New X-ray imaging for ITER-supporting tokamaks

April 8, 2026, 4:06PMNuclear News
From left, PPPL staff pose with the shipping crates containing an XCIS system ready to be shipped to Japan. (Photo: PPPL)

As researchers continue to seek ways to better understand the plasma inside fusion machines to fully harness fusion energy, Princeton Plasma Physics Laboratory is leading a project to provide new X-ray imaging systems to two international tokamak projects: WEST, in southern France, and JT-60SA, in Japan—both of which are designed to support the development of ITER.

PPPL is making X-ray imaging crystal spectrometer (XICS) systems for both tokamaks. XICS measures X-rays emitted by plasma to determine critical information, including temperature, speed, and the direction of flow of the plasma particles, as well as the density of particles that can cool the plasma, which must be carefully monitored to achieve maximum efficiency. These measurements are essential to keeping the fusion reaction stable.

According to PPPL, XICS’s advanced calibration system consistently provides highly accurate measurements, whereas the accuracy of comparable systems tends to be vulnerable to temperature shifts.

PPPL, in partnership with the Massachusetts Institute of Technology, will be adding two new XICS systems to WEST, which broke the record for plasma duration for a tokamak just over one year ago.

WEST is a magnetic confinement fusion tokamak operated by the French Alternative Energies and Atomic Energy Commission in partnership with the EUROfusion consortium. It has been designed to obtain plasmas with characteristics that are similar to those of ITER, serving to accelerate the development of ITER’s divertor.

It already has a system that looks through the center of the plasma, and the two XICS systems will target the top and bottom of the plasma, providing researchers with a view of the plasma from more angles and with greater precision.

“If you think of the plasma like a human body, if you only look at the belly button, then you don’t know what’s happening with the head or the feet,” said PPPL’s head of advanced projects, Luis Delgado-Aparicio, who is leading the project. “Now we will be completing the picture, so we can study the entire body.”

According to PPPL, the two off-axis XICS systems will show how temperature, rotation, and tungsten impurity levels vary across the entire plasma—from core to edge.

“This is crucial information for all heat, momentum, and impurity transport studies,” said John Rice, a senior research scientist at MIT’s Plasma Science and Fusion Center.

PPPL has also designed an XICS system for the world’s largest operational tokamak, JT-60SA, which is operated by Japan’s National Institutes for Quantum Science and Technology in collaboration with Europe’s Fusion for Energy.

JT-60SA’s XICS system will be installed and tested over the next two years, with the first data expected in September 2026.

The valve that will connect the XICS system to the JT-60SA is manufactured by Metal Technologies Company of Japan. (Photo: Luis F. Delgado-Aparicio/PPPL)

“This project ties together what we learn on WEST and JT-60SA and feeds it directly into PPPL’s broader tokamak program,” said Rajesh Maingi, head of tokamak experimental science at PPPL. “It’s a model for how U.S. laboratories can contribute high-impact diagnostics to international facilities.”

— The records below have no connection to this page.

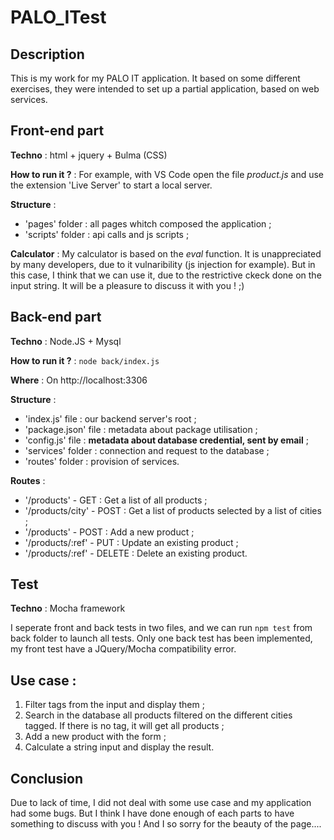# PALO_ITest
## Description
This is my work for my PALO IT application. It based on some different exercises, they were intended to set up a partial application, based on web services.
## Front-end part
**Techno** : html + jquery + Bulma (CSS)

**How to run it ?** : For example, with VS Code open the file *product.js* and use the extension 'Live Server' to start a local server.

**Structure** : 
 - 'pages' folder : all pages whitch composed the application ;
 - 'scripts' folder : api calls and js scripts ;

**Calculator** : 
My calculator is based on the *eval* function.  It is unappreciated by many developers, due to it vulnaribility (js injection for example). But in this case, I think that we can use it, due to the restrictive ckeck done on the input string. It will be a pleasure to discuss it with you ! ;) 

## Back-end part
**Techno** : Node.JS + Mysql

**How to run it ?** : `node back/index.js`

**Where** : On http://localhost:3306

**Structure** : 
 - 'index.js' file : our backend server's root ;
 - 'package.json' file : metadata about package utilisation ;
 - 'config.js' file : **metadata about database credential, sent by email** ;
 - 'services' folder : connection and request to the database ; 
 - 'routes' folder : provision of services.

**Routes** : 
 - '/products' - GET : Get a list of all products ;
 - '/products/city' - POST : Get a list of products selected by a list of cities ;
 - '/products' - POST : Add a new product ;
 - '/products/:ref' - PUT : Update an existing product ;
 - '/products/:ref' - DELETE : Delete an existing product.

## Test
**Techno** : Mocha framework

I seperate front and back tests in two files, and we can run `npm test` from back folder to launch all tests. Only one back test has been implemented, my front test have a JQuery/Mocha compatibility error.

## Use case : 
 1. Filter tags from the input and display them ;
 2. Search in the database all products filtered on the different cities tagged. If there is no tag, it will get all products ;
 3. Add a new product with the form ;
 4. Calculate a string input and display the result.
 
## Conclusion
Due to lack of time, I did not deal with some use case and my application had some bugs. But I think I have done enough of each parts to have something to discuss with you ! And I so sorry for the beauty of the page....
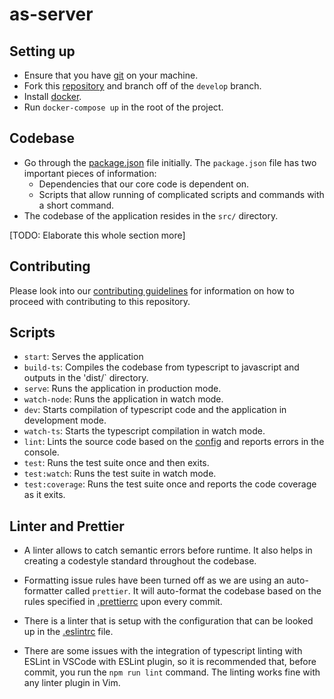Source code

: # as-server

## Setting up

* Ensure that you have [git](https://git-scm.com/downloads) on your machine.
* Fork this [repository](https://github.com/upaytech/as-server) and branch off of the `develop` branch.
* Install [docker](https://www.docker.com/get-started).
* Run `docker-compose up` in the root of the project.

## Codebase

* Go through the [package.json](./package.json) file initially. The `package.json` file has two important pieces of information:
  * Dependencies that our core code is dependent on.
  * Scripts that allow running of complicated scripts and commands with a short command.
* The codebase of the application resides in the `src/` directory.

[TODO: Elaborate this whole section more]

## Contributing

Please look into our [contributing guidelines](./CONTRIBUTING.md) for information on how to proceed with contributing to this repository.

## Scripts

* `start`: Serves the application
* `build-ts`: Compiles the codebase from typescript to javascript and outputs in the 'dist/` directory.
* `serve`: Runs the application in production mode.
* `watch-node`: Runs the application in watch mode.
* `dev`: Starts compilation of typescript code and the application in development mode.
* `watch-ts`: Starts the typescript compilation in watch mode.
* `lint`: Lints the source code based on the [config](./.eslintrc) and reports errors in the console.
* `test`: Runs the test suite once and then exits.
* `test:watch`: Runs the test suite in watch mode.
* `test:coverage`: Runs the test suite once and reports the code coverage as it exits.

## Linter and Prettier

* A linter allows to catch semantic errors before runtime. It also helps in creating a codestyle standard throughout the codebase.

* Formatting issue rules have been turned off as we are using an auto-formatter called `prettier`. It will auto-format the codebase based on the rules specified in [.prettierrc](./.prettierrc) upon every commit.

* There is a linter that is setup with the configuration that can be looked up in the [.eslintrc](./.eslintrc) file.

* There are some issues with the integration of typescript linting with ESLint in VSCode with ESLint plugin, so it is recommended that, before commit, you run the `npm run lint` command.
The linting works fine with any linter plugin in Vim.
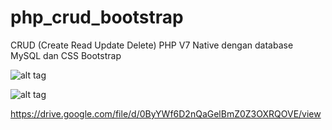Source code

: # php_crud_bootstrap
CRUD (Create Read Update Delete) PHP V7 Native dengan database MySQL dan CSS Bootstrap

![alt tag](http://toriatec.com/img/toriatec.png)

![alt tag](https://drive.google.com/file/d/0ByYWf6D2nQaGelBmZ0Z3OXRQOVE/view)

https://drive.google.com/file/d/0ByYWf6D2nQaGelBmZ0Z3OXRQOVE/view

Advancing U.S. fusion objectives: “This investment marks a critical step toward advancing our U.S. Fusion Science & Technology Roadmap and the Genesis Mission,” said Jean Paul Allain, director of the Office of Fusion at DOE. “The high-quality data generated will be invaluable for model validation and verification, while also advancing our efforts to converge artificial intelligence and fusion data, supporting the DOE’s Genesis Mission through the AI-Fusion Digital Convergence Platform.”